CHICAGO, ILLINOIS - JANUARY 30: Tents, in the "designated landing zone" that the city uses for receiving migrants being bussed up from Texas, sit behind a barricaded parking lot on January 30, 2024 in Chicago, Illinois. After receiving the migrants at the landing zone, the city attempts to find housing which may include housing them at 1 of 28 city-run migrant shelters. A recent mandate only allowed residents of these shelters to stay for 60 days, but after facing pressure from City Council members over concerns of evicting people in mid-Winter, Mayor Brandon Johnson pushed back the eviction mandate until March. Scott Olson/Getty Images/AFP ( GETTY IMAGES NORTH AMERICA / SCOTT OLSON)

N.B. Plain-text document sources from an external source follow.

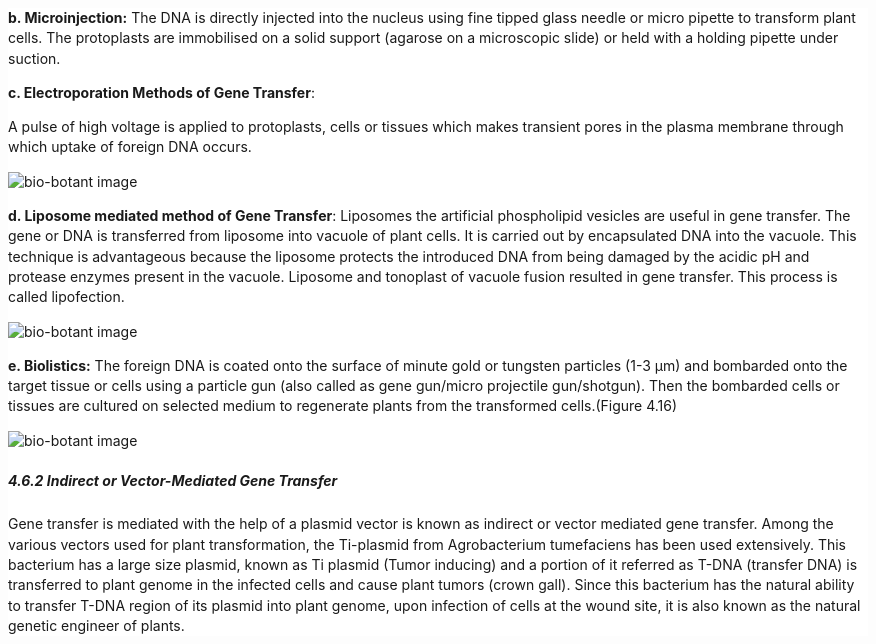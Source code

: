 **b. Microinjection:**
The DNA is directly injected
into the nucleus using fine tipped glass needle
or micro pipette to transform plant cells.
The protoplasts are immobilised on a solid
support (agarose on a microscopic slide) or
held with a holding pipette under suction.

**c. Electroporation Methods of Gene Transfer**:

A pulse of high voltage is applied
to protoplasts, cells or tissues which makes
transient pores in the plasma membrane
through which uptake of foreign DNA
occurs.

![bio-botant image](/books/12-biology/botany/4.14.png )

**d. Liposome mediated method of Gene Transfer**: Liposomes the artificial
phospholipid vesicles are useful in gene
transfer. The gene or DNA is transferred
from liposome into vacuole of plant
cells. It is carried out by encapsulated
DNA into the vacuole. This technique
is advantageous because the liposome
protects the introduced DNA from being
damaged by the acidic pH and protease
enzymes present in the vacuole. Liposome
and tonoplast of vacuole fusion resulted
in gene transfer. This process is called
lipofection.

![bio-botant image](/books/12-biology/botany/4.15.png )

**e. Biolistics:** The foreign DNA is coated onto
the surface of minute gold or tungsten
particles (1-3 µm) and bombarded onto
the target tissue or cells using a particle gun
(also called as gene gun/micro projectile
gun/shotgun). Then the bombarded cells
or tissues are cultured on selected medium to regenerate plants from the transformed
cells.(Figure 4.16)

![bio-botant image](/books/12-biology/botany/4.16.png )

##### 4.6.2 Indirect or Vector-Mediated Gene Transfer

Gene transfer is mediated with the help of a
plasmid vector is known as indirect or vector
mediated gene transfer. Among the various
vectors used for plant transformation, the
Ti-plasmid from Agrobacterium tumefaciens
has been used extensively. This bacterium
has a large size plasmid, known as Ti
plasmid (Tumor inducing) and a portion
of it referred as T-DNA (transfer DNA) is
transferred to plant genome in the infected
cells and cause plant tumors (crown gall).
Since this bacterium has the natural ability
to transfer T-DNA region of its plasmid into
plant genome, upon infection of cells at the
wound site, it is also known as the natural
genetic engineer of plants.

Chicago measles outbreak fuels misinformation about migrants

The Chicago Department of Public Health in March 2024 confirmed 33 cases of measles in the city, with one cluster in a shelter for migrants. But social media posts claiming new arrivals are refusing to get vaccinated against the highly contagious virus are false; local officials say inoculation or proof of prior immunity is required for temporary housing -- and that those living in the affected facility agreed to the jab when it was offered.

"They're saying most of them obviously are not vaccinated for measles, and when asked to get this vaccine, they are obviously saying no," a woman claims in a March 16, 2024 TikTok video also shared on Instagram and Facebook.

The speaker claims newly arrived migrants in the third-largest US city are being given housing and other benefits with no restrictions -- despite their immunization status.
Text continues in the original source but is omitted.